Cervivor Ambassador Christy Basa Chambers joked she is the “self-proclaimed Proclamation Queen.”

A Cervivor Community Vision and Impact session demonstrated what is possible when survivors turn pain into purpose. Moderated by Cervivor Ambassador and Program Coordinator Lauren Lastauskas and featuring Cervivor Ambassadors Trish Byerly, Claudia Pérez-Favela, and Joslyn Chaiprasert-Paguio, the panel traced each speaker’s unique journey from diagnosis to advocacy—and how reclaiming one’s voice can break stigma, close equity gaps, and save lives locally, nationally, and globally.

During the Cervivor Community Vision and Impact panel, Cervivor Ambassador Joslyn Chaiprasert-Paguio (center) explained how she shares her story to ensure others get the information and support she did not.

Joslyn, who hosts the Cervivor Podcast, spoke about fertility loss, nearly losing her life during childbirth, and the realization that “you’re never really done with cancer,” adding, “That’s when I knew this had to be my path—to speak up for people who don’t always have that option.”

The session concluded with an emotional moment of recognition, when Trish presented Tamika with a flag flown in her honor—at the request of Senator Tim Kaine of Virginia—on the 74th anniversary of Henrietta Lacks’s passing, October 4, 2025.

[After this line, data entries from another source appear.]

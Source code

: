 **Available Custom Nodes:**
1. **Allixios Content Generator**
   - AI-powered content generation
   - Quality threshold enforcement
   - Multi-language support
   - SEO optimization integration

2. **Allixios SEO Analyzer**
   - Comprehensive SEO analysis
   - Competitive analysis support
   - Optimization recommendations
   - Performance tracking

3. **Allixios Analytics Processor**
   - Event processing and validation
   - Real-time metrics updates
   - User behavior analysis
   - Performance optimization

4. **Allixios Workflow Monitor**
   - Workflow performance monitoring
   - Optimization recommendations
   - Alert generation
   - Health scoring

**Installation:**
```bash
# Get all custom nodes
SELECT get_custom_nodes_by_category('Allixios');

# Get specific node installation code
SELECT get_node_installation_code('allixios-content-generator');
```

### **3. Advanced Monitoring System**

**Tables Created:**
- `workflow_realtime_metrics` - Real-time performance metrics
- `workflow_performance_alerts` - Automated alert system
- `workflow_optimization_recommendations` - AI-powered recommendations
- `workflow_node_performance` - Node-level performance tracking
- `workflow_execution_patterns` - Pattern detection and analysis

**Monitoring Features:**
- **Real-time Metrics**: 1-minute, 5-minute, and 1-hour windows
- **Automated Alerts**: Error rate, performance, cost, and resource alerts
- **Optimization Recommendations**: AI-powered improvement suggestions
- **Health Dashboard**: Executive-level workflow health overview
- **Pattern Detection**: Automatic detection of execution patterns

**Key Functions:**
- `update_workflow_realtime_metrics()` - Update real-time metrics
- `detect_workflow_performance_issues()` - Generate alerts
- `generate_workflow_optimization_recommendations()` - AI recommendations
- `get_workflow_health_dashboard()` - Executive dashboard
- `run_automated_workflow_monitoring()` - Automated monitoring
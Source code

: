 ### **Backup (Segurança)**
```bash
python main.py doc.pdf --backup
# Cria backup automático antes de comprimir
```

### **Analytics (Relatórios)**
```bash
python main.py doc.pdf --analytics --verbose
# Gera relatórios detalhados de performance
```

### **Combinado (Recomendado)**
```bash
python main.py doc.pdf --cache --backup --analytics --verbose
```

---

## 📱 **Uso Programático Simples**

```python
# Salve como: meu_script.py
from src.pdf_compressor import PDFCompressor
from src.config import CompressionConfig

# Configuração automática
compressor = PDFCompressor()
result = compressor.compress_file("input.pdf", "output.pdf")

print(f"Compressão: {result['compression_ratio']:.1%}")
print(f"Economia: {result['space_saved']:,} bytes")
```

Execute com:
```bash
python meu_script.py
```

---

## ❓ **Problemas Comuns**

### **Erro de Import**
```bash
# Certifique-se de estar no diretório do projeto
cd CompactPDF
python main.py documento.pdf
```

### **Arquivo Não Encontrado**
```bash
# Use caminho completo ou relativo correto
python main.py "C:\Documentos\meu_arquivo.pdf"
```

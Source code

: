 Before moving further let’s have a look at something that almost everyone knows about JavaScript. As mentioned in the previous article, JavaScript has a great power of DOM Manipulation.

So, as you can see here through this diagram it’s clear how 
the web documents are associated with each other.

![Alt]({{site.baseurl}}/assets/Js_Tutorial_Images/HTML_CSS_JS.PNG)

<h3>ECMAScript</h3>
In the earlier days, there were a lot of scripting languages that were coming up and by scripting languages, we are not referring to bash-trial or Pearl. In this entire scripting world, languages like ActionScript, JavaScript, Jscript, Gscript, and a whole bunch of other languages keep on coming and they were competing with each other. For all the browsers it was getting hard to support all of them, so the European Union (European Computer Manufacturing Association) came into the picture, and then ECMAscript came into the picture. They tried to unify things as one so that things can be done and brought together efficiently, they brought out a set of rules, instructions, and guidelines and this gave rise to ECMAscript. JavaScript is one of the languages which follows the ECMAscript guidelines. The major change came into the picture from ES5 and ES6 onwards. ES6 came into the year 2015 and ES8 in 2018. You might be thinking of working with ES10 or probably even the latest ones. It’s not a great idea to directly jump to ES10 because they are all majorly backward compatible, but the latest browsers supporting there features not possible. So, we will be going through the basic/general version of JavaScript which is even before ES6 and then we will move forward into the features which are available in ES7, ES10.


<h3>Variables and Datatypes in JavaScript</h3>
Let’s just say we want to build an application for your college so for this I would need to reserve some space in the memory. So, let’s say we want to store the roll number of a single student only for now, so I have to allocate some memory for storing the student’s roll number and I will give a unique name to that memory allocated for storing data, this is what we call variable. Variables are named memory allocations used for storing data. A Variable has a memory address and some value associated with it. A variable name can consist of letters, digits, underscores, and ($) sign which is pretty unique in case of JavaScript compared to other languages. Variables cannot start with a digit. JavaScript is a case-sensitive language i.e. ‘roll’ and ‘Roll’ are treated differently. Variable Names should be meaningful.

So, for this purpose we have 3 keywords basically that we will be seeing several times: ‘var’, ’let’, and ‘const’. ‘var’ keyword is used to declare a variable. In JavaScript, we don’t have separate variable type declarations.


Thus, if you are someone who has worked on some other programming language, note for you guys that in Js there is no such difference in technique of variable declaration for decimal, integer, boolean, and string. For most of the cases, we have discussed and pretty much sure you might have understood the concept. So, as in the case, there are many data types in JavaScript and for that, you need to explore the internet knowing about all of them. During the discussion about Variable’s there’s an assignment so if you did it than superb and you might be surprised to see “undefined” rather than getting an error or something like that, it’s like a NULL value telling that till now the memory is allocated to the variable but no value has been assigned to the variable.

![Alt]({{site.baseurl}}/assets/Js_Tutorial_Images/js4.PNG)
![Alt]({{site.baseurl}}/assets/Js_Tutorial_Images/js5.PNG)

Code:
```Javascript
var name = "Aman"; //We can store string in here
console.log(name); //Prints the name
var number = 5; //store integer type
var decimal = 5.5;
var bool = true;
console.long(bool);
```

Cervivor Ambassador Trish Byerly (right) reads from the flag’s dedication, honoring founder Tamika “in recognition of her unwavering commitment to ending cervical cancer” and for inspiring and empowering “women to find strength from within.”

Later, in a Community In Action session, moderated by Cervivor Ambassador Tiera Wade, panelists Adana Llanos, PhD, MPH (Columbia University), Brooke Stewart, MPH (Louisiana Cancer Prevention), and Paris Thomas, PhD, MS (Equal Hope), explored how community-rooted partnerships are critical to advancing equity. “Equity work requires sustainability,” Paris noted, reflecting her nuanced understanding of the Chicago communities she serves. “That means supporting the people doing the work so they can continue showing up without burning out.”

Brooke shared a powerful example from a recent partnership with Cervivor’s 2025 Communities of Color initiative in New Orleans, where HPV self-sampling was brought directly to a neighborhood parade and dozens of women were tested on the spot. “It was just beautiful,” she said.

Brooke Stewart (left) spoke about a successful community outreach collaboration with Cervivor in New Orleans this past November 2025.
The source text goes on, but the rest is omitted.